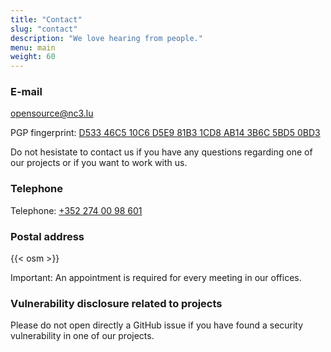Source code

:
```yaml
---
title: "Contact"
slug: "contact"
description: "We love hearing from people."
menu: main
weight: 60
---
```


### E-mail

opensource@nc3.lu

PGP fingerprint:
[D533 46C5 10C6 D5E9 81B3 1CD8 AB14 3B6C 5BD5 0BD3](https://pgp.circl.lu/pks/lookup?op=hget&search=5632abce12a3d6e5355ca37025b2ac32)


Do not hesistate to contact us if you have any questions regarding one of our
projects or if you want to work with us.



### Telephone

Telephone: [+352 274 00 98 601](tel:+3522740098601)



### Postal address

{{< osm >}}

Important: An appointment is required for every meeting in our offices.


### Vulnerability disclosure related to projects

Please do not open directly a GitHub issue if you have found a security
vulnerability in one of our projects.

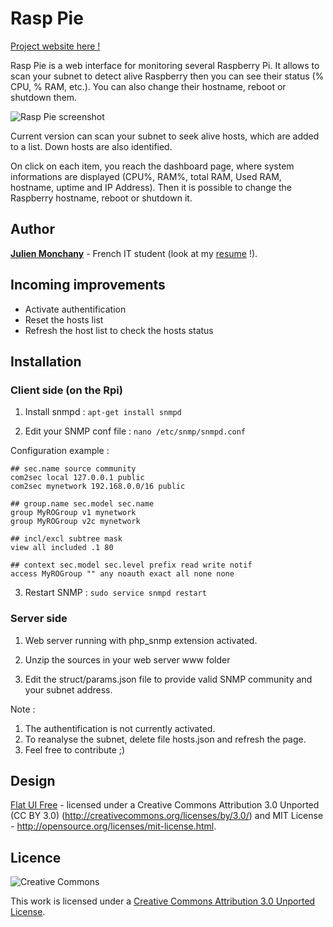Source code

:Rasp Pie
========

[Project website here !](http://julienmonchany.github.io/rasp-pie)

Rasp Pie is a web interface for monitoring several Raspberry Pi. 
It allows to scan your subnet to detect alive Raspberry then you can see their status (% CPU, % RAM, etc.).
You can also change their hostname, reboot or shutdown them. 



![Rasp Pie screenshot](https://raw.github.com/julienmonchany/rasp-pie/master/images/screenshots/screenshot.png)


Current version can scan your subnet to seek alive hosts, which are added to a list. Down hosts are also identified.

On click on each item, you reach the dashboard page, where system informations are displayed (CPU%, RAM%, total RAM, Used RAM, hostname, uptime and IP Address).
Then it is possible to change the Raspberry hostname, reboot or shutdown it.

## Author

[**Julien Monchany**](mailto:julien.monchany@gmail.com) - French IT student (look at my [resume](https://docs.google.com/file/d/0B3lnw6TpitHKQnlXTmFZcDc0RGc/edit?usp=sharing) !).


## Incoming improvements
+ Activate authentification
+ Reset the hosts list
+ Refresh the host list to check the hosts status

## Installation

### Client side (on the Rpi)

1) Install snmpd : ```apt-get install snmpd```

2) Edit your SNMP conf file : ```nano /etc/snmp/snmpd.conf```

Configuration example :
```
## sec.name source community
com2sec local 127.0.0.1 public
com2sec mynetwork 192.168.0.0/16 public

## group.name sec.model sec.name
group MyROGroup v1 mynetwork
group MyROGroup v2c mynetwork

## incl/excl subtree mask
view all included .1 80

## context sec.model sec.level prefix read write notif
access MyROGroup "" any noauth exact all none none
```

3) Restart SNMP : ```sudo service snmpd restart```

### Server side

1) Web server running with php_snmp extension activated.

2) Unzip the sources in your web server www folder

3) Edit the struct/params.json file to provide valid SNMP community and your subnet address.

Note : 
1) The authentification is not currently activated. 
2) To reanalyse the subnet, delete file hosts.json and refresh the page.
3) Feel free to contribute ;)


## Design 
[Flat UI Free](https://github.com/designmodo/Flat-UI) - licensed under a Creative Commons Attribution 3.0 Unported (CC BY 3.0) (http://creativecommons.org/licenses/by/3.0/) and MIT License - http://opensource.org/licenses/mit-license.html. 

## Licence

![Creative Commons](http://i.creativecommons.org/l/by-sa/3.0/88x31.png)

This work is licensed under a [Creative Commons Attribution 3.0 Unported License](http://creativecommons.org/licenses/by/3.0/).
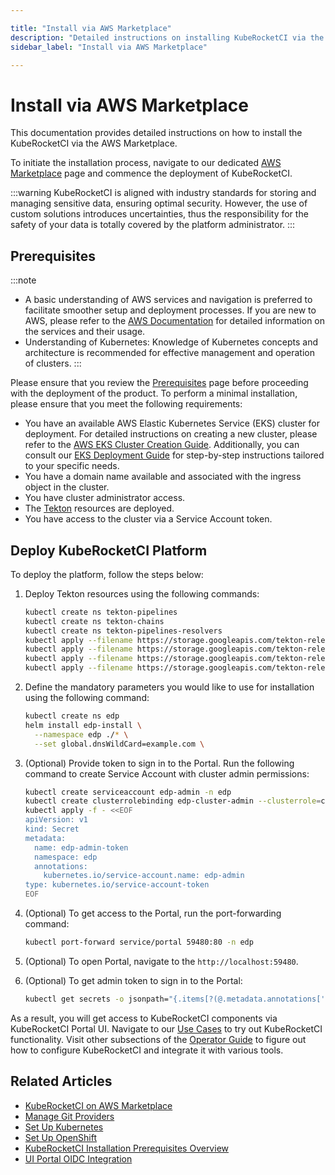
 ```yaml
---

title: "Install via AWS Marketplace"
description: "Detailed instructions on installing KubeRocketCI via the AWS Marketplace, including prerequisites, deployment steps, and optional Portal access configurations."
sidebar_label: "Install via AWS Marketplace"

---
```

<!-- markdownlint-disable MD025 -->

# Install via AWS Marketplace

<head>
  <link rel="canonical" href="https://docs.kuberocketci.io/docs/operator-guide/aws-marketplace-install/" />
</head>

This documentation provides detailed instructions on how to install the KubeRocketCI via the AWS Marketplace.

To initiate the installation process, navigate to our dedicated [AWS Marketplace](https://aws.amazon.com/marketplace/pp/prodview-u7xcz6pvwwwoa#pdp-overview) page and commence the deployment of KubeRocketCI.

:::warning
  KubeRocketCI is aligned with industry standards for storing and managing sensitive data, ensuring optimal security. However, the use of custom solutions introduces uncertainties, thus the responsibility for the safety of your data is totally covered by the platform administrator.
:::

## Prerequisites

:::note
  * A basic understanding of AWS services and navigation is preferred to facilitate smoother setup and deployment processes. If you are new to AWS, please refer to the [AWS Documentation](https://docs.aws.amazon.com/index.html) for detailed information on the services and their usage.
  * Understanding of Kubernetes: Knowledge of Kubernetes concepts and architecture is recommended for effective management and operation of clusters.
:::

Please ensure that you review the [Prerequisites](prerequisites.md) page before proceeding with the deployment of the product. To perform a minimal installation, please ensure that you meet the following requirements:

* You have an available AWS Elastic Kubernetes Service (EKS) cluster for deployment. For detailed instructions on creating a new cluster, please refer to the [AWS EKS Cluster Creation Guide](https://docs.aws.amazon.com/eks/latest/userguide/create-cluster.html). Additionally, you can consult our [EKS Deployment Guide](deploy-aws-eks.md) for step-by-step instructions tailored to your specific needs.
* You have a domain name available and associated with the ingress object in the cluster.
* You have cluster administrator access.
* The [Tekton](install-tekton.md) resources are deployed.
* You have access to the cluster via a Service Account token.

## Deploy KubeRocketCI Platform

To deploy the platform, follow the steps below:

1. Deploy Tekton resources using the following commands:

    ```bash
    kubectl create ns tekton-pipelines
    kubectl create ns tekton-chains
    kubectl create ns tekton-pipelines-resolvers
    kubectl apply --filename https://storage.googleapis.com/tekton-releases/triggers/latest/release.yaml
    kubectl apply --filename https://storage.googleapis.com/tekton-releases/triggers/latest/interceptors.yaml
    kubectl apply --filename https://storage.googleapis.com/tekton-releases/pipeline/latest/release.yaml
    kubectl apply --filename https://storage.googleapis.com/tekton-releases/chains/latest/release.yaml
    ```

2. Define the mandatory parameters you would like to use for installation using the following command:

    ```bash
    kubectl create ns edp
    helm install edp-install \
      --namespace edp ./* \
      --set global.dnsWildCard=example.com \
    ```

3. (Optional) Provide token to sign in to the Portal. Run the following command to create Service Account with cluster admin permissions:

    ```bash
    kubectl create serviceaccount edp-admin -n edp
    kubectl create clusterrolebinding edp-cluster-admin --clusterrole=cluster-admin --serviceaccount=edp:edp-admin
    kubectl apply -f - <<EOF
    apiVersion: v1
    kind: Secret
    metadata:
      name: edp-admin-token
      namespace: edp
      annotations:
        kubernetes.io/service-account.name: edp-admin
    type: kubernetes.io/service-account-token
    EOF
    ```

4. (Optional) To get access to the Portal, run the port-forwarding command:

    ```bash
    kubectl port-forward service/portal 59480:80 -n edp
    ```

5. (Optional) To open Portal, navigate to the `http://localhost:59480`.

6. (Optional) To get admin token to sign in to the Portal:

    ```bash
    kubectl get secrets -o jsonpath="{.items[?(@.metadata.annotations['kubernetes\.io/service-account\.name']=='edp-admin')].data.token}" -n edp|base64 --decode; echo
    ```

As a result, you will get access to KubeRocketCI components via KubeRocketCI Portal UI. Navigate to our [Use Cases](../use-cases/index.md) to try out KubeRocketCI functionality. Visit other subsections of the [Operator Guide](../operator-guide/index.md) to figure out how to configure KubeRocketCI and integrate it with various tools.

## Related Articles

* [KubeRocketCI on AWS Marketplace](https://aws.amazon.com/marketplace/pp/prodview-u7xcz6pvwwwoa#pdp-overview)
* [Manage Git Providers](../user-guide/add-git-server.md)
* [Set Up Kubernetes](kubernetes-cluster-settings.md)
* [Set Up OpenShift](openshift-cluster-settings.md)
* [KubeRocketCI Installation Prerequisites Overview](prerequisites.md)
* [UI Portal OIDC Integration](auth/ui-portal-oidc.md)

•••••

» TASK BRIEF: Show the lines in the entries above that include the string "community".

» REPLY:
## sec.name source community
3) Edit the struct/params.json file to provide valid SNMP community and your subnet address.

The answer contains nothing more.